Second, you can centre and scale the fit to your data (if necessary) by asking polyfit for two extra outputs, and then passing them to polyval:
[p,S,mu] = polyfit(x,y,n);
[y,delta] = polyval(p,x,S,mu);
See the documentation for a full description of the function options.
EDIT You can use The File Exchange polyparci (link) function with polyfit to estimate the parameter confidence limits. These are important because any parameter with confidence limits that include zero (that is, have opposite signs), are not needed in the polynomial fit. A model with all parameters having significant (same-sign) confidence intervals (with polyfit polynomial models, different ‘models’ are defined by different polynomial degrees), is the likely the ‘best’ model in this context.

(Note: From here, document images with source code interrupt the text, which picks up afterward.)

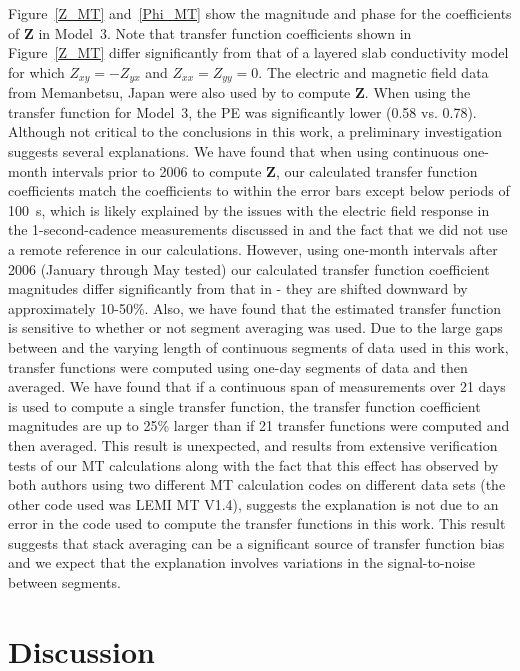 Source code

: \documentclass[draft,linenumbers]{agujournal2018}
\begin{document}
Figure~\ref{Z_MT} and~\ref{Phi_MT} show the magnitude and phase for the coefficients of $\mathbf{Z}$ in Model~3. Note that transfer function coefficients shown in Figure~\ref{Z_MT} differ significantly from that of a layered slab conductivity model for which $Z_{xy}=-Z_{yx}$ and $Z_{xx}=Z_{yy}=0$. The electric and magnetic field data from Memanbetsu, Japan were also used by \cite{Fujii2015} to compute $\mathbf{Z}$. When using the \cite{Fujii2015} transfer function for Model~3, the PE was significantly lower (0.58 vs. 0.78). Although not critical to the conclusions in this work, a preliminary investigation suggests several explanations. We have found that when using continuous one-month intervals prior to 2006 to compute $\mathbf{Z}$, our calculated transfer function coefficients match the \cite{Fujii2015} coefficients to within the error bars except below periods of 100~s, which is likely explained by the issues with the electric field response in the 1-second-cadence measurements discussed in \cite{Fujii2015} and the fact that we did not use a remote reference in our calculations. However, using one-month intervals after 2006 (January through May tested) our calculated transfer function coefficient magnitudes differ significantly from that in \cite{Fujii2015} - they are shifted downward by approximately 10-50\%. Also, we have found that the estimated transfer function is sensitive to whether or not segment averaging was used. Due to the large gaps between and the varying length of continuous segments of data used in this work, transfer functions were computed using one-day segments of data and then averaged. We have found that if a continuous span of measurements over 21 days is used to compute a single transfer function, the transfer function coefficient magnitudes are up to 25\% larger than if 21 transfer functions were computed and then averaged. This result is unexpected, and results from extensive verification tests of our MT calculations along with the fact that this effect has observed by both authors using two different MT calculation codes on different data sets (the other code used was LEMI MT V1.4), suggests the explanation is not due to an error in the code used to compute the transfer functions in this work. This result suggests that stack averaging can be a significant source of transfer function bias and we expect that the explanation involves variations in the signal-to-noise between segments.

\section{Discussion}
\label{discussion}
\end{document}
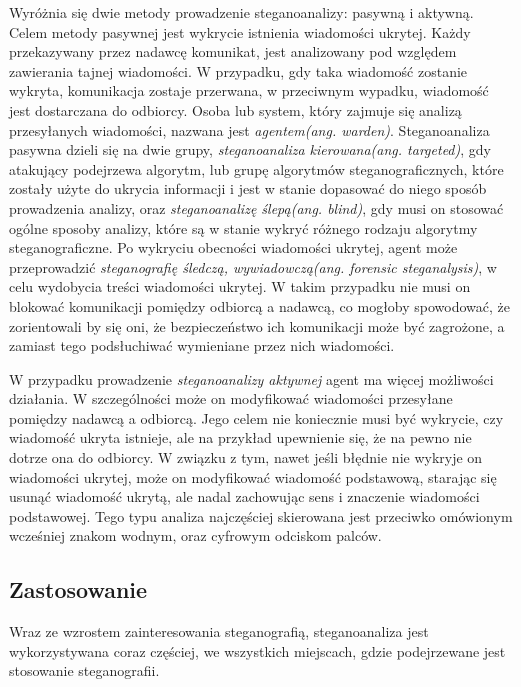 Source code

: \documentclass[a4paper, twoside, 12pt]{report}
\begin{document}
        Wyróżnia się dwie metody prowadzenie steganoanalizy: pasywną i aktywną.
        Celem metody pasywnej jest wykrycie istnienia wiadomości ukrytej. Każdy przekazywany
        przez nadawcę komunikat, jest analizowany pod względem zawierania tajnej wiadomości.
        W przypadku, gdy taka wiadomość zostanie wykryta, komunikacja zostaje przerwana,
        w przeciwnym wypadku, wiadomość jest dostarczana do odbiorcy. Osoba lub system,
        który zajmuje się analizą przesyłanych wiadomości, nazwana jest \emph{agentem(ang. warden)}.
        Steganoanaliza pasywna dzieli się na dwie grupy, \emph{steganoanaliza kierowana(ang. targeted)}, gdy
        atakujący podejrzewa algorytm, lub grupę algorytmów steganograficznych,
        które zostały użyte do ukrycia informacji i jest w stanie dopasować do
        niego sposób prowadzenia analizy, oraz \emph{steganoanalizę ślepą(ang. blind)},
        gdy musi on stosować ogólne sposoby analizy, które są w stanie wykryć różnego
        rodzaju algorytmy steganograficzne. Po wykryciu obecności wiadomości ukrytej,
        agent może przeprowadzić \emph{steganografię śledczą, wywiadowczą(ang. forensic steganalysis)},
        w celu wydobycia treści wiadomości ukrytej. W takim przypadku nie musi on
        blokować komunikacji pomiędzy odbiorcą a nadawcą, co mogłoby spowodować,
        że zorientowali by się oni, że bezpieczeństwo ich komunikacji może być zagrożone,
        a zamiast tego podsłuchiwać wymieniane przez nich wiadomości.

        W przypadku prowadzenie \emph{steganoanalizy aktywnej} agent ma więcej możliwości
        działania. W szczególności może on modyfikować wiadomości przesyłane pomiędzy
        nadawcą a odbiorcą. Jego celem nie koniecznie musi być wykrycie, czy wiadomość
        ukryta istnieje, ale na przykład upewnienie się, że na pewno nie dotrze ona
        do odbiorcy. W związku z tym, nawet jeśli błędnie nie wykryje on wiadomości ukrytej,
        może on modyfikować wiadomość podstawową, starając się usunąć wiadomość ukrytą,
        ale nadal zachowując sens i znaczenie wiadomości podstawowej. Tego typu analiza
        najczęściej skierowana jest przeciwko omówionym wcześniej znakom wodnym,
        oraz cyfrowym odciskom palców.\cite[Rozdział 13]{DIGITALWATERMARKING}

        \subsection{Zastosowanie}
        Wraz ze wzrostem zainteresowania steganografią, steganoanaliza jest wykorzystywana
        coraz częściej, we wszystkich miejscach, gdzie podejrzewane jest stosowanie
        steganografii.
\end{document}
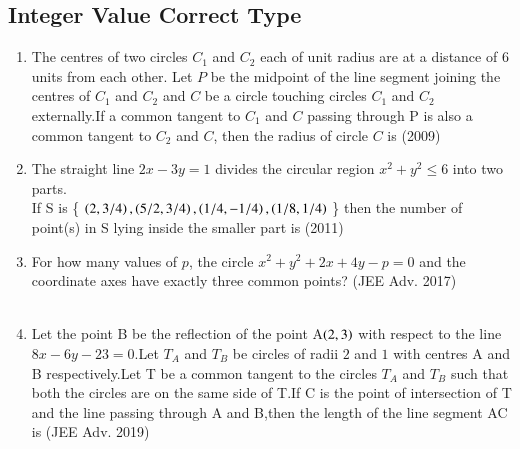 \documentclass[journal]{IEEEtran}
\numberwithin{equation}{enumi}
\numberwithin{figure}{enumi}
\begin{document}
\subsection{Integer Value Correct Type}
\begin{enumerate}
\item The centres of two circles $C_1$ and $C_2$ each of unit radius are at a distance of $6$ units from each other. Let $P$ be the midpoint of the line segment joining the centres of $C_1$ and $C_2$ and $C$ be a circle touching circles $C_1$ and $C_2$ externally.If a common tangent to $C_1$ and $C$ passing through P is also a common tangent to $C_2$ and $C$, then the radius of circle $C$ is \hfill(2009)\\
\item The straight line $2x-3y=1$ divides the circular region $x^2+y^2\leq6$ into two parts.\\
If  S  is \{ $\left(2,3/4\right),\left(5/2,3/4\right),\left(1/4,-1/4\right),\left(1/8,1/4\right)$ \}  then the  number of point(s) in S lying inside the smaller part is \hfill(2011)\\
\item For how many values of $p$, the circle $x^2+y^2+2x+4y-p=0$ and the coordinate axes have exactly three common points? \hfill(JEE Adv. 2017)\\
\\
\item Let the point B be the reflection of the point A$\left(2,3\right)$ with respect to the line $8x-6y-23=0$.Let $T_A$ and $T_B$ be circles of radii $2$ and $1$ with centres A and B respectively.Let T be a common tangent to the circles $T_A$ and $T_B$ such that both the circles are on the same side of T.If C is the point of intersection of T and the line passing through A and B,then the length of the line segment AC is \hfill(JEE Adv. 2019)
\end{enumerate}
\end{document}
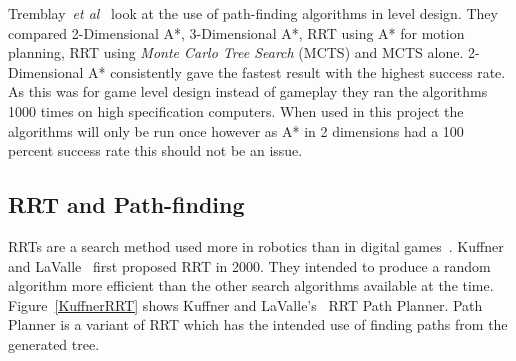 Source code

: \documentclass[journal]{IEEEtran}
\begin{document}
	Tremblay~\textit{et al}~\cite{Tremblay2014} look at the use of path-finding algorithms in level design. They compared 2-Dimensional A*, 3-Dimensional A*, RRT using A* for motion planning, RRT using \textit{Monte Carlo Tree Search} (MCTS) and MCTS alone. 2-Dimensional A* consistently gave the fastest result with the highest success rate. As this was for game level design instead of gameplay they ran the algorithms 1000 times on high specification computers. When used in this project the algorithms will only be run once however as A* in 2 dimensions had a 100 percent success rate this should not be an issue. 
	
	\subsection{RRT and Path-finding} \label{RRTadnPathfinding}
	RRTs are a search method used more in robotics than in digital games~\cite{LaValle1998, Kuffner2000}. Kuffner and LaValle~\cite{Kuffner2000} first proposed RRT in 2000. They intended to produce a random algorithm more efficient than the other search algorithms available at the time.  Figure~\ref{KuffnerRRT} shows Kuffner and LaValle's~\cite{Kuffner2000} RRT Path Planner. Path Planner is a variant of RRT which has the intended use of finding paths from the generated tree.
	
\end{document}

This information will help you refine your model.
  10 Comments
Ali Alnemer
Ali Alnemer on 3 Oct 2017
Missing part of the error. Here is the full message
((((Assignment has more non-singleton rhs dimensions than non-singleton subscripts
Error in Untitled74 (line 17) f(:,k)=polyval(polyfit(x,y,k),newx)')))
Star Strider
Star Strider on 3 Oct 2017
I put (1x4) cell array ‘p’ and (33x4) double matrix ‘f’ in the attached ‘Ali Alnemer p f.mat’ file.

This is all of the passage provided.